Casemine.com offers the following helpful summary of what happened:
“Hepburn and Dundas entered into an agreement with Colin Auld, wherein they bound themselves to assign a land contract to Auld in lieu of paying a debt. When they failed to execute this assignment on the stipulated date, they sought specific performance from the court to compel Auld to accept the assignment and release them from all claims by Dunlop Co. The Supreme Court, through the majority opinion delivered by Chief Justice Marshall, ruled against Hepburn and Dundas. The Court found that despite subsequent efforts to cure title defects, the initial omissions rendered the contract unsuitable for specific performance. The bill for specific performance was dismissed, upholding the decision that fundamental contractual and title requirements must be met unequivocally”
In other words, Hepburn and Dundas tried to force Auld to accept assignment of a land contract, per an agreement they had made with him. The Court ruled that, because the title had problems, it was inappropriate to enforce the contract exactly as written and force Auld to accept the (defective) title.
How does this have anything to do with injury in fact?
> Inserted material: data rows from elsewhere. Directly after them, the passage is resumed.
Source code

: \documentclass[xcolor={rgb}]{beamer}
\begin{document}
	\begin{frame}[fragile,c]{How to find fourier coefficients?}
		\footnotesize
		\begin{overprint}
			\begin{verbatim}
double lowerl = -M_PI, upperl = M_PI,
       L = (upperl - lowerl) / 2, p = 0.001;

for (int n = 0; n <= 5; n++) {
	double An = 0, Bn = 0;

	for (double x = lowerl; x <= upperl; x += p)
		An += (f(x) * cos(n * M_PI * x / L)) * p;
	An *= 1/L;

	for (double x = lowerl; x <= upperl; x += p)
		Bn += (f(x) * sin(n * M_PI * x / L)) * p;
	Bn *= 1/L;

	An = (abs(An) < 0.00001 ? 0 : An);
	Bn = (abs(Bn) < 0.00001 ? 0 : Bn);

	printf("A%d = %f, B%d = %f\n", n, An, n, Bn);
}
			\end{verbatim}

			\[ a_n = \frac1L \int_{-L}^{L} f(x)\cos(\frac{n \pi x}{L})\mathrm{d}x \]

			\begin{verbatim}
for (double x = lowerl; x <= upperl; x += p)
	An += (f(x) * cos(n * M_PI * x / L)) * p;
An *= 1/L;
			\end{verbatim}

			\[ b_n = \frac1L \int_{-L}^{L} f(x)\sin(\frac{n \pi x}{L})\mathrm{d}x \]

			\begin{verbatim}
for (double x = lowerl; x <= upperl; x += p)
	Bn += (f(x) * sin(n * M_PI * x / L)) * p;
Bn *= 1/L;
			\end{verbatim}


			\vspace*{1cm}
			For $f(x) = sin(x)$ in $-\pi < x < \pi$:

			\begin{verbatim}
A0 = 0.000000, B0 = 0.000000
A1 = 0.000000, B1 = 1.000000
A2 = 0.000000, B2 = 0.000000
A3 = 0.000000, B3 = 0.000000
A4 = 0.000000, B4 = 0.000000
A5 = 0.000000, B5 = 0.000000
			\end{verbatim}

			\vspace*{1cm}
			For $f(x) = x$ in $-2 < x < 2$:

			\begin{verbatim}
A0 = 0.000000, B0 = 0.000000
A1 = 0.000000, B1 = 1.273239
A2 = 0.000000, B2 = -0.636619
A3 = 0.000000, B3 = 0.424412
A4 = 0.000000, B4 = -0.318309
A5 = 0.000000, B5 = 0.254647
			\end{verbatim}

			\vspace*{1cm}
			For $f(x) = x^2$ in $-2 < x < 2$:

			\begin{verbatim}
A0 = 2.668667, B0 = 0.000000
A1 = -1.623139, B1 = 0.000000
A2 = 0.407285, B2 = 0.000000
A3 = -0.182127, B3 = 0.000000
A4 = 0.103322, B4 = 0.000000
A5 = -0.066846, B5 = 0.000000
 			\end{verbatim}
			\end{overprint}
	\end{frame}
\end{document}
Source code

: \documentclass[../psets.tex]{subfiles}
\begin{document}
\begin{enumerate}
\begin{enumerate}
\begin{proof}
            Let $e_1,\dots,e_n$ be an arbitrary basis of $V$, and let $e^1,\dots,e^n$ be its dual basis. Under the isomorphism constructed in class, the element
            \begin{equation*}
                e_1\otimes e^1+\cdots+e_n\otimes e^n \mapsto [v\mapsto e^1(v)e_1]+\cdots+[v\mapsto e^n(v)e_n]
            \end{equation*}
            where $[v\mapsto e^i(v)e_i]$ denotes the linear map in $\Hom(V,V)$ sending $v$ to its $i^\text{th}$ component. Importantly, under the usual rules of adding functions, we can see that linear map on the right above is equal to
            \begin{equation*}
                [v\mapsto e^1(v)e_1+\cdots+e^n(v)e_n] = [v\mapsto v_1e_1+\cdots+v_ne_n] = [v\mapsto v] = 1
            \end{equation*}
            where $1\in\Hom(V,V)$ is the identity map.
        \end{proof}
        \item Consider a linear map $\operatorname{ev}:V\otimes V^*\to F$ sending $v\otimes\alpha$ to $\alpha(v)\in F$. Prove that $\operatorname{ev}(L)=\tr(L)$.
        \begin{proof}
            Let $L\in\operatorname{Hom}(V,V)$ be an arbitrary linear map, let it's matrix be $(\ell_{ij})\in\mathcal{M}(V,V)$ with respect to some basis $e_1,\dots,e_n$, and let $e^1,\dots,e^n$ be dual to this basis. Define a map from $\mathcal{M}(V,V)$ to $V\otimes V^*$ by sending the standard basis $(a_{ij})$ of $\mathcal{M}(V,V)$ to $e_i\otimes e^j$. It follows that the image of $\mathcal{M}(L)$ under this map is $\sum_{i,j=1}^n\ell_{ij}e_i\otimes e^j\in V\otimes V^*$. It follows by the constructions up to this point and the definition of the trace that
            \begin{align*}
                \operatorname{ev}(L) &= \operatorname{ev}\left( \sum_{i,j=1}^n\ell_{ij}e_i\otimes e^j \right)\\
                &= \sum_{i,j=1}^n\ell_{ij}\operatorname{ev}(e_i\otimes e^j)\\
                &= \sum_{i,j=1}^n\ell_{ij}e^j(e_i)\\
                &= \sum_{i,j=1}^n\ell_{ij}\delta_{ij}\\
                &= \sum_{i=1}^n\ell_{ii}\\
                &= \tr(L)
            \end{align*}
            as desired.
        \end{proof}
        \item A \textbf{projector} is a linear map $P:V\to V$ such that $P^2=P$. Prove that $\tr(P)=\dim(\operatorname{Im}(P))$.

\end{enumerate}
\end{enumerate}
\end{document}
As part of the proceedings - basically a subplot that doesn't bear on the final resolution - questions had arisen as to whether H&D actually held title to the land, Auld having averred that “it was apparent that their title was bad, or at all events doubtful” (264). In response:
“Hepburn and Dundas filed a supplemental bill which states their title. It avers possession ever since 1773, and refers to certain title papers; they say that they verily believe their title to be good, and never heard a doubt till long after the tender of the assignment; that as soon as the objections were made known, they took pains to remove them, and have lately obtained deeds of confirmation from the surviving patentees. That the title of Sarah, one of the co-devisees of John West, after her death in 1795, descended upon her brothers Thomas, John, and Hugh and her sister Catharine, and that John, Hugh, and Catharine have lately confirmed their title, and refer to the deeds, and they suppose that Thomas had passed all his title to Sarah's part by a deed executed before her death.” (264).
The case then recites the details of these efforts and their documentation. The question, then arose as to whether H&D’s efforts to clarify and secure the title to the land constituted interference with the contract. The Court concludes that it did not because it did not cause Auld an “injury in fact:”
“The interference of Hepburn and Dundas, in accommodating the suit with Graham, is also urged as an objection to their conduct. They had certainly no right to interfere without the consent of Colin Auld. But when the correspondence is inspected, and it is perceived that they interfered only to effect the object he had himself desired, and which he had avowed his own inability to effect without their consent, the interference must be considered as innocent in point of intention, and unproductive of injury in fact. The court, then, perceive[s] nothing in the conduct of the plaintiffs, up to the decision of the suit with Graham, which ought to defeat their right to demand a specific performance of this contract. Could they at that time have conveyed a good title, Colin Auld ought to have accepted it.” (Hepburn & Dundas v. Auld, 9 U.S. 262, 275 (1809)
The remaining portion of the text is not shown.